┌────────

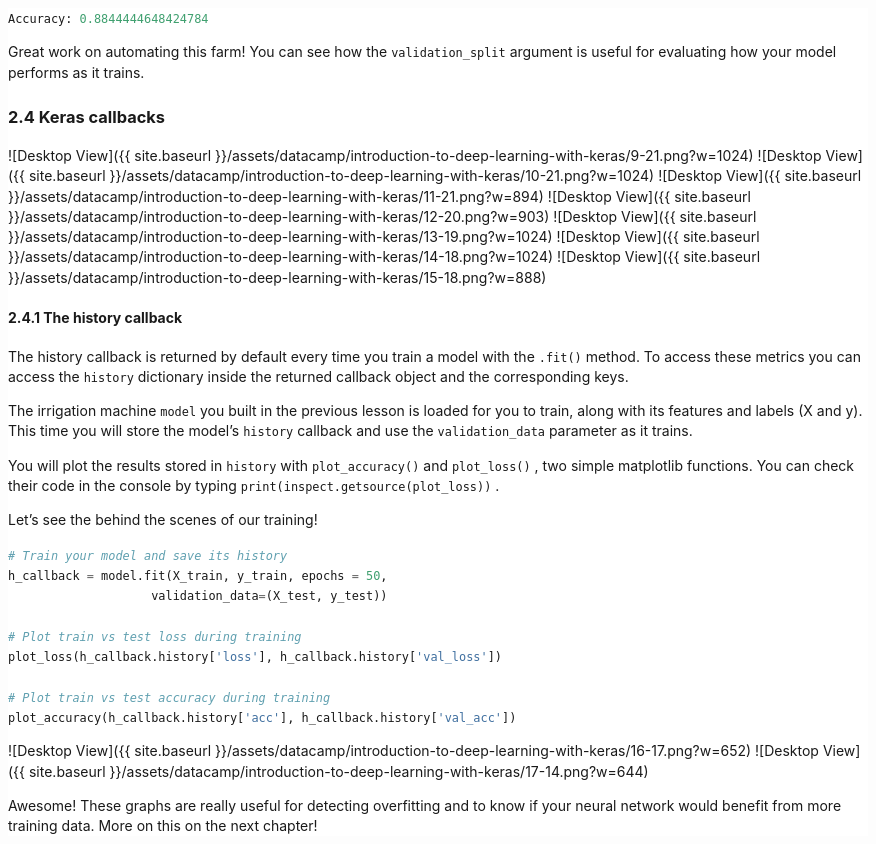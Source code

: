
 ```python
Accuracy: 0.8844444648424784
```

Great work on automating this farm! You can see how the `validation_split` argument is useful for evaluating how your model performs as it trains.

### **2.4 Keras callbacks**

![Desktop View]({{ site.baseurl }}/assets/datacamp/introduction-to-deep-learning-with-keras/9-21.png?w=1024)
![Desktop View]({{ site.baseurl }}/assets/datacamp/introduction-to-deep-learning-with-keras/10-21.png?w=1024)
![Desktop View]({{ site.baseurl }}/assets/datacamp/introduction-to-deep-learning-with-keras/11-21.png?w=894)
![Desktop View]({{ site.baseurl }}/assets/datacamp/introduction-to-deep-learning-with-keras/12-20.png?w=903)
![Desktop View]({{ site.baseurl }}/assets/datacamp/introduction-to-deep-learning-with-keras/13-19.png?w=1024)
![Desktop View]({{ site.baseurl }}/assets/datacamp/introduction-to-deep-learning-with-keras/14-18.png?w=1024)
![Desktop View]({{ site.baseurl }}/assets/datacamp/introduction-to-deep-learning-with-keras/15-18.png?w=888)

#### **2.4.1 The history callback**

The history callback is returned by default every time you train a model with the `.fit()` method. To access these metrics you can access the `history` dictionary inside the returned callback object and the corresponding keys.

The irrigation machine `model` you built in the previous lesson is loaded for you to train, along with its features and labels (X and y). This time you will store the model’s `history` callback and use the `validation_data` parameter as it trains.

You will plot the results stored in `history` with `plot_accuracy()` and `plot_loss()` , two simple matplotlib functions. You can check their code in the console by typing `print(inspect.getsource(plot_loss))` .

Let’s see the behind the scenes of our training!

```python
# Train your model and save its history
h_callback = model.fit(X_train, y_train, epochs = 50,
                    validation_data=(X_test, y_test))

# Plot train vs test loss during training
plot_loss(h_callback.history['loss'], h_callback.history['val_loss'])

# Plot train vs test accuracy during training
plot_accuracy(h_callback.history['acc'], h_callback.history['val_acc'])
```

![Desktop View]({{ site.baseurl }}/assets/datacamp/introduction-to-deep-learning-with-keras/16-17.png?w=652)
![Desktop View]({{ site.baseurl }}/assets/datacamp/introduction-to-deep-learning-with-keras/17-14.png?w=644)

Awesome! These graphs are really useful for detecting overfitting and to know if your neural network would benefit from more training data. More on this on the next chapter!
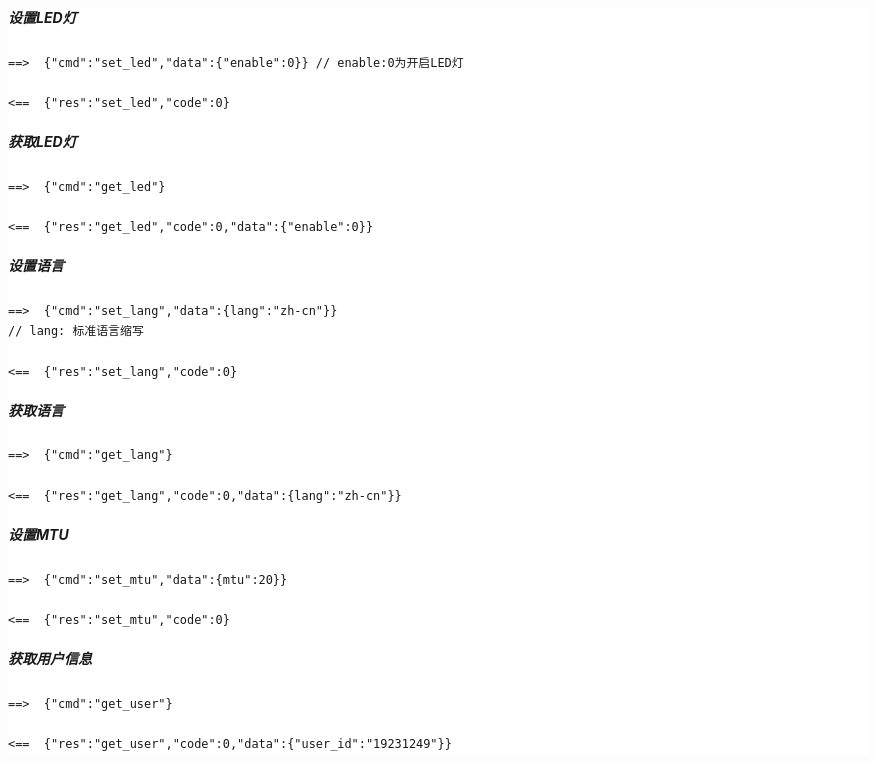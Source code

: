 

##### 设置LED灯

```
==>  {"cmd":"set_led","data":{"enable":0}} // enable:0为开启LED灯

<==  {"res":"set_led","code":0}
```



##### 获取LED灯

```
==>  {"cmd":"get_led"} 

<==  {"res":"get_led","code":0,"data":{"enable":0}}
```



##### 设置语言

```
==>  {"cmd":"set_lang","data":{lang":"zh-cn"}} 
// lang: 标准语言缩写

<==  {"res":"set_lang","code":0}
```



##### 获取语言

```
==>  {"cmd":"get_lang"} 

<==  {"res":"get_lang","code":0,"data":{lang":"zh-cn"}}
```



##### 设置MTU

```
==>  {"cmd":"set_mtu","data":{mtu":20}}

<==  {"res":"set_mtu","code":0}
```



##### 获取用户信息

```
==>  {"cmd":"get_user"}

<==  {"res":"get_user","code":0,"data":{"user_id":"19231249"}}
```


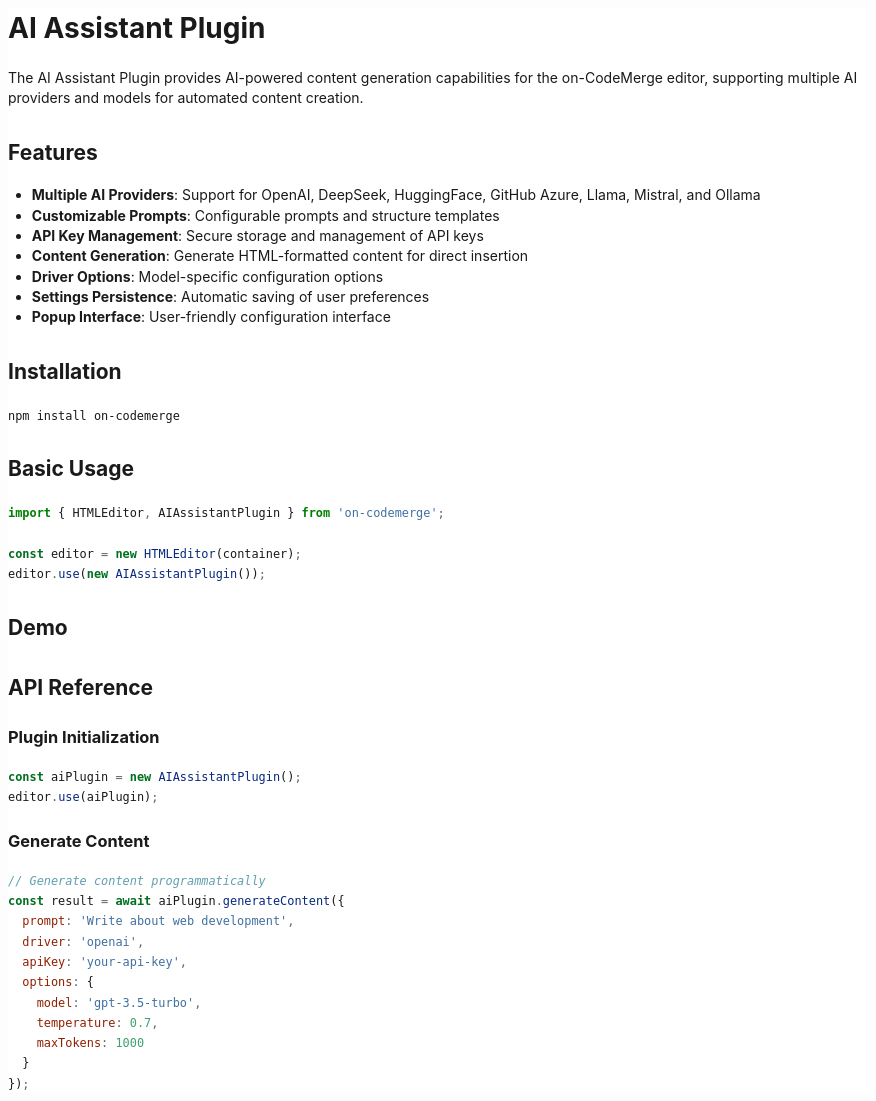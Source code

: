 # AI Assistant Plugin

The AI Assistant Plugin provides AI-powered content generation capabilities for the on-CodeMerge editor, supporting multiple AI providers and models for automated content creation.

## Features

- **Multiple AI Providers**: Support for OpenAI, DeepSeek, HuggingFace, GitHub Azure, Llama, Mistral, and Ollama
- **Customizable Prompts**: Configurable prompts and structure templates
- **API Key Management**: Secure storage and management of API keys
- **Content Generation**: Generate HTML-formatted content for direct insertion
- **Driver Options**: Model-specific configuration options
- **Settings Persistence**: Automatic saving of user preferences
- **Popup Interface**: User-friendly configuration interface

## Installation

```bash
npm install on-codemerge
```

## Basic Usage

```javascript
import { HTMLEditor, AIAssistantPlugin } from 'on-codemerge';

const editor = new HTMLEditor(container);
editor.use(new AIAssistantPlugin());
```

## Demo
<script setup>
import EditorComponent from '../components/EditorComponent.vue';
</script>
<EditorComponent :activePlugins="['AIAssistantPlugin']" />

## API Reference

### Plugin Initialization

```javascript
const aiPlugin = new AIAssistantPlugin();
editor.use(aiPlugin);
```

### Generate Content

```javascript
// Generate content programmatically
const result = await aiPlugin.generateContent({
  prompt: 'Write about web development',
  driver: 'openai',
  apiKey: 'your-api-key',
  options: {
    model: 'gpt-3.5-turbo',
    temperature: 0.7,
    maxTokens: 1000
  }
});
```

└────────

(WHAT THIS TASK INVOLVES) Go through the listing above and write out exactly the lines starting with the one holding "- **Content Generation**: Generate" and running through the one holding "<script setup>", ends included, and no others.

(EXERCISE ANSWER)
- **Content Generation**: Generate HTML-formatted content for direct insertion
- **Driver Options**: Model-specific configuration options
- **Settings Persistence**: Automatic saving of user preferences
- **Popup Interface**: User-friendly configuration interface

## Installation

```bash
npm install on-codemerge
```

## Basic Usage

```javascript
import { HTMLEditor, AIAssistantPlugin } from 'on-codemerge';

const editor = new HTMLEditor(container);
editor.use(new AIAssistantPlugin());
```

## Demo
<script setup>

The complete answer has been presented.